Утверждать, что современную науку породило христианство, было бы неверно, ведь на ее развитие оказало влияние отнюдь не только оно, однако очевидно, что между наукой и христианством есть мощная фундаментальная синергия. Например, можно считать, что христианство задало интеллектуальную платформу, которая вполне применима в научной теории и практике[61]. Хотя в популярной литературе по-прежнему бытуют нелепые мифы, например, давно дискредитированная идея, что средневековая церковь и ее богословы учили, что земля плоская, и пресекали любые упоминания о том, что она круглая, по религиозным причинам[62] – исследователи уже далеко ушли от этих устарелых домыслов и давно обрисовали нам сложную, богатую, а главное – исторически достоверную картину взаимодействия науки и религии до и во время революции в науке.
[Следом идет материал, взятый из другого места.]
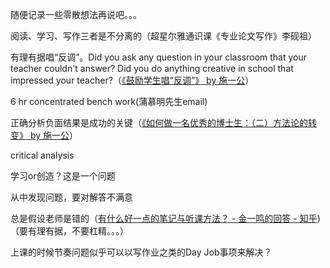 随便记录一些零散想法再说吧。。。

阅读、学习、写作三者是不分离的（超星尔雅通识课《专业论文写作》李砚祖）

有理有据唱“反调”。Did you ask any question in your classroom that your teacher couldn't answer? Did you do anything creative in school that impressed your teacher?（[《鼓励学生唱“反调”》 by 施一公](http://blog.sciencenet.cn/blog-46212-348152.html)）

6 hr concentrated bench work(蒲慕明先生email)

正确分析负面结果是成功的关键（[《如何做一名优秀的博士生：（二）方法论的转变》 by 施一公](http://blog.sciencenet.cn/blog-46212-486270.html)）

critical analysis

学习or创造？这是一个问题

从中发现问题，要对解答不满意

总是假设老师是错的（[有什么好一点的笔记与听课方法？ - 金一鸣的回答 - 知乎](https://www.zhihu.com/question/24834277/answer/77707014))（要有理有据，不要杠精。。。）

上课的时候节奏问题似乎可以以写作业之类的Day Job事项来解决？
Особенно широко распространена точка зрения, что религиозные факторы сыграли заметную положительную роль в возникновении и становлении современной западной науки – среди историков науки. Для начала, многие ключевые фигуры рассвета естественных наук были люди искренне верующие, но главное даже не это – новые подходы к изучению природы, которые они разрабатывали, были так или иначе основаны на религиозных представлениях, в частности, на христианских представлениях об упорядоченности тварного мира.
Отметим три главные темы, которые историки считают существенными для понимания религиозных основ революции в западноевропейской науке на заре Нового времени.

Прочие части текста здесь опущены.